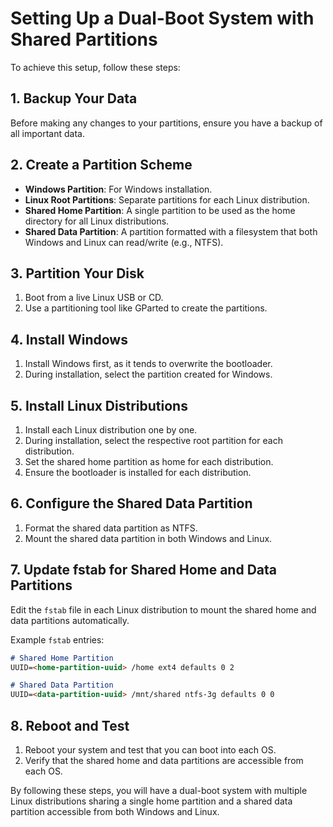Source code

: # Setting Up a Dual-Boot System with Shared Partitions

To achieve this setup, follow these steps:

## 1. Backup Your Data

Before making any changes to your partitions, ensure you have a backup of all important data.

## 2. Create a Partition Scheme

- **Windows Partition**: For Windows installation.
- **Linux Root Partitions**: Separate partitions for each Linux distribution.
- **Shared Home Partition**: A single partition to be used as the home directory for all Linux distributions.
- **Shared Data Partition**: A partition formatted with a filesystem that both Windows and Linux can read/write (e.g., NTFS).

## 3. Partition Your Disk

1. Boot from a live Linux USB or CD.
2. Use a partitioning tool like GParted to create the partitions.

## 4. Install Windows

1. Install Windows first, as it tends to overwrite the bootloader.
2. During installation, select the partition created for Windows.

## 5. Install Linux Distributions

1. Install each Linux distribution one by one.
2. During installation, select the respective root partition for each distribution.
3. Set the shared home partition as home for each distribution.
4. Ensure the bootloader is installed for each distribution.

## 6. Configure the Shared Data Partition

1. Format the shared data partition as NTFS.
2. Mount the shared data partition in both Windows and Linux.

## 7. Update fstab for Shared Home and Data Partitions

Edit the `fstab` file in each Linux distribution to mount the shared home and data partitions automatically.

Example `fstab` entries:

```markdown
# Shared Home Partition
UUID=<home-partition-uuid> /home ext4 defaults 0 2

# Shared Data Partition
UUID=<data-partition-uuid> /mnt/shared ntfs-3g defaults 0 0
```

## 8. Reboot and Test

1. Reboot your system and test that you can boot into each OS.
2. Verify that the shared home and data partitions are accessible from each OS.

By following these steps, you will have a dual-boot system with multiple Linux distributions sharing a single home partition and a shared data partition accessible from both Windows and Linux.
****************
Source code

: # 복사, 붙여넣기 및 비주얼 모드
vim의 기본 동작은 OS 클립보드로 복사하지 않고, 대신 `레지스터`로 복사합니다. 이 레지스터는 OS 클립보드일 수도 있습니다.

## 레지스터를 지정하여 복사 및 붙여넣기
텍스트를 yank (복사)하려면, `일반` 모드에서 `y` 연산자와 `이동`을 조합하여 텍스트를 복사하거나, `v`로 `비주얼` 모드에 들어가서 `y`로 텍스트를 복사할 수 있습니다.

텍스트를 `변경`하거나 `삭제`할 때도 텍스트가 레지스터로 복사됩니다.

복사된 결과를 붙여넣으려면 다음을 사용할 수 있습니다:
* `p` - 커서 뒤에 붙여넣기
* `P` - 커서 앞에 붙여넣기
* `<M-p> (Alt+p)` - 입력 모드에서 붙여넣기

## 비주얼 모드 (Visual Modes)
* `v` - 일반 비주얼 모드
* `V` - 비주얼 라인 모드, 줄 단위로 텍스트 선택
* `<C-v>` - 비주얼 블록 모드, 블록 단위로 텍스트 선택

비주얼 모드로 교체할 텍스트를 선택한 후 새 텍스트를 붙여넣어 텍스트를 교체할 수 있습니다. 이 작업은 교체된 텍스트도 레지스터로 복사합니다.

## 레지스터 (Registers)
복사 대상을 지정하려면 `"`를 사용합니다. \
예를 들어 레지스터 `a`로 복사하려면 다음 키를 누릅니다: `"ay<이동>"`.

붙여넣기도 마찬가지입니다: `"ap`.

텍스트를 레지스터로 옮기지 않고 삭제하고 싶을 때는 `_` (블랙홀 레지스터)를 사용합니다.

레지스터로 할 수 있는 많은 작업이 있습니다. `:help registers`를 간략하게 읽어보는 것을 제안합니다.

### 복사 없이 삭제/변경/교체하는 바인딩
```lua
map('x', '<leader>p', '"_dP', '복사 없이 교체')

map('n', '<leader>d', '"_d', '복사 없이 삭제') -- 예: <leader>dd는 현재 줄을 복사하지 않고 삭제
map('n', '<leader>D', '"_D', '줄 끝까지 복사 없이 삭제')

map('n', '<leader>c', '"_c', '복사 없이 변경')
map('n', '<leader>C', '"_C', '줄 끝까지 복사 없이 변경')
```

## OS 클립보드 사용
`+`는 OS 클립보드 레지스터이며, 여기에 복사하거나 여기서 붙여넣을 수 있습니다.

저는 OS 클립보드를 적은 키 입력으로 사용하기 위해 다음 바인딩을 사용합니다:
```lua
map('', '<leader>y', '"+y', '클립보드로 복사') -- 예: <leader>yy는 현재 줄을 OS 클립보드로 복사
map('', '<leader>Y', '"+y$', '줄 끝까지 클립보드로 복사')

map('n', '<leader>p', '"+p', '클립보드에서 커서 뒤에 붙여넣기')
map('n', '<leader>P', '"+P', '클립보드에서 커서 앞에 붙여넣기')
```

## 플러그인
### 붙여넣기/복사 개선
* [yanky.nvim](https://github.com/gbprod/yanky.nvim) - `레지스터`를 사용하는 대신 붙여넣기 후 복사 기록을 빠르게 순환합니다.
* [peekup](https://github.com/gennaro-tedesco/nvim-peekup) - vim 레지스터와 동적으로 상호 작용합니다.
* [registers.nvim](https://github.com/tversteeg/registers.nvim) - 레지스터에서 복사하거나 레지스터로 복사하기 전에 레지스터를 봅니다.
****************
**WHAT THIS TASK INVOLVES**
The stretch of entries above that starts with the line containing "2. During installation, select the respective" and goes on through the line containing "## 7. Update" is to be transcribed exactly, and no other line is to be transcribed.

**OUTPUT**
2. During installation, select the respective root partition for each distribution.
3. Set the shared home partition as home for each distribution.
4. Ensure the bootloader is installed for each distribution.

## 6. Configure the Shared Data Partition

1. Format the shared data partition as NTFS.
2. Mount the shared data partition in both Windows and Linux.

## 7. Update fstab for Shared Home and Data Partitions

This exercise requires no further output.